Bacteriology of Deep Tissue Cultures from Chronic Cervicitis.

Abstract

This study of chronic cervicitis deals with the bacteriological examination of organisms in the depths of the ground tissue and also with the histopathological investigation of the sections. Chronic cervicitis is due to a persistent infection in the depths of the compound racemose glands, characterized pathologically by a periglandular round cell infiltration. The cervix, after the primary insult, either from a previous gonorrhoeal infection, the effects of childbirth, or other factors, forms a favorable habitat for the secondary invaders. Menge and Kronig, Arnold and Brody, Barrett, Lash and Pilot, Moench, Pilot and Kantor, and Taylor and Wright are agreed as to the various organisms found on the surface of the pathologic cervical canal; but no mention has been made of the bacterial flora in the depths of the glands.
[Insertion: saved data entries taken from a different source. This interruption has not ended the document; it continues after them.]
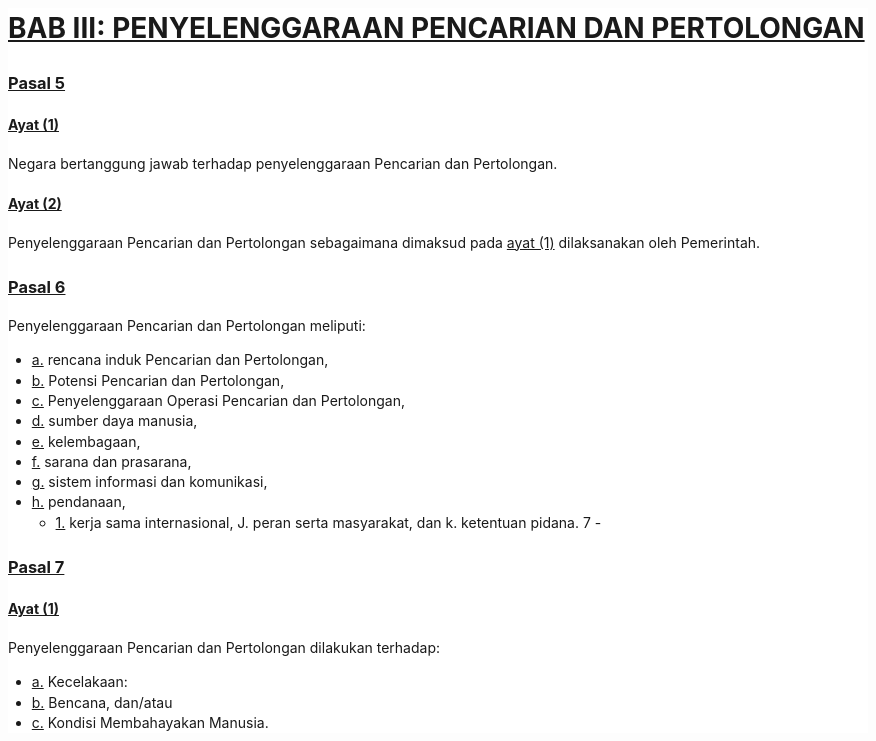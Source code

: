 

# [BAB III: PENYELENGGARAAN PENCARIAN DAN PERTOLONGAN](http://example.org/legal/peraturan/uu/2014/29/bab/0003)

### [Pasal 5](http://example.org/legal/peraturan/uu/2014/29/pasal/0005)

#### [Ayat (1)](http://example.org/legal/peraturan/uu/2014/29/pasal/0005/versi/20141016/ayat/0001)
Negara bertanggung jawab terhadap penyelenggaraan Pencarian dan Pertolongan.

#### [Ayat (2)](http://example.org/legal/peraturan/uu/2014/29/pasal/0005/versi/20141016/ayat/0002)
Penyelenggaraan Pencarian dan Pertolongan sebagaimana dimaksud pada [ayat (1)](http://example.org/legal/peraturan/uu/2014/29/pasal/0005/versi/20141016/ayat/0001) dilaksanakan oleh Pemerintah.


### [Pasal 6](http://example.org/legal/peraturan/uu/2014/29/pasal/0006)
Penyelenggaraan Pencarian dan Pertolongan meliputi:
* [a.](http://example.org/legal/peraturan/uu/2014/29/pasal/0006/versi/20141016/huruf/a) rencana induk Pencarian dan Pertolongan,
* [b.](http://example.org/legal/peraturan/uu/2014/29/pasal/0006/versi/20141016/huruf/b) Potensi Pencarian dan Pertolongan,
* [c.](http://example.org/legal/peraturan/uu/2014/29/pasal/0006/versi/20141016/huruf/c) Penyelenggaraan Operasi Pencarian dan Pertolongan,
* [d.](http://example.org/legal/peraturan/uu/2014/29/pasal/0006/versi/20141016/huruf/d) sumber daya manusia,
* [e.](http://example.org/legal/peraturan/uu/2014/29/pasal/0006/versi/20141016/huruf/e) kelembagaan,
* [f.](http://example.org/legal/peraturan/uu/2014/29/pasal/0006/versi/20141016/huruf/f) sarana dan prasarana,
* [g.](http://example.org/legal/peraturan/uu/2014/29/pasal/0006/versi/20141016/huruf/g) sistem informasi dan komunikasi,
* [h.](http://example.org/legal/peraturan/uu/2014/29/pasal/0006/versi/20141016/huruf/h) pendanaan,
    * [1.](http://example.org/legal/peraturan/uu/2014/29/pasal/0006/versi/20141016/huruf/h/huruf/0001) kerja sama internasional, J. peran serta masyarakat, dan k. ketentuan pidana. 7 -


### [Pasal 7](http://example.org/legal/peraturan/uu/2014/29/pasal/0007)

#### [Ayat (1)](http://example.org/legal/peraturan/uu/2014/29/pasal/0007/versi/20141016/ayat/0001)
Penyelenggaraan Pencarian dan Pertolongan dilakukan terhadap:
* [a.](http://example.org/legal/peraturan/uu/2014/29/pasal/0007/versi/20141016/ayat/0001/huruf/a) Kecelakaan:
* [b.](http://example.org/legal/peraturan/uu/2014/29/pasal/0007/versi/20141016/ayat/0001/huruf/b) Bencana, dan/atau
* [c.](http://example.org/legal/peraturan/uu/2014/29/pasal/0007/versi/20141016/ayat/0001/huruf/c) Kondisi Membahayakan Manusia.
The cervical tissue was enucleated by Sturmdorf's technique using ether, the electric cautery knife or scalpel. The sterilized enucleated cervix was immediately placed in a small sterile glass jar with a cork stopper and examined within one-half to 2 hours. The culture media was dextrose infusion broth 2%, Bacto dehydrated medium veal infusion p H 7.3, blood agar (human blood 10%), plain agar and egjg yolk agar plates. At times 20% ascitic fluid was added to the veal infusion and to the blood agar plates. Ten cc. of veal infusion was used mainly, in test tubes, for inoculation from the surface, and small flasks containing 100 cc. for the ground tissue. Cultured aerobically and anaerobically at 37.5°C, 24 to 48 hours or longer. Smears from cultures were stained by Gram's method. The pyrogallic acid potassium hydrox method in a desiccator was used for anaerobiosis. The terminal hydrogen ion concentration was determined between 5 or 10 days' incubation.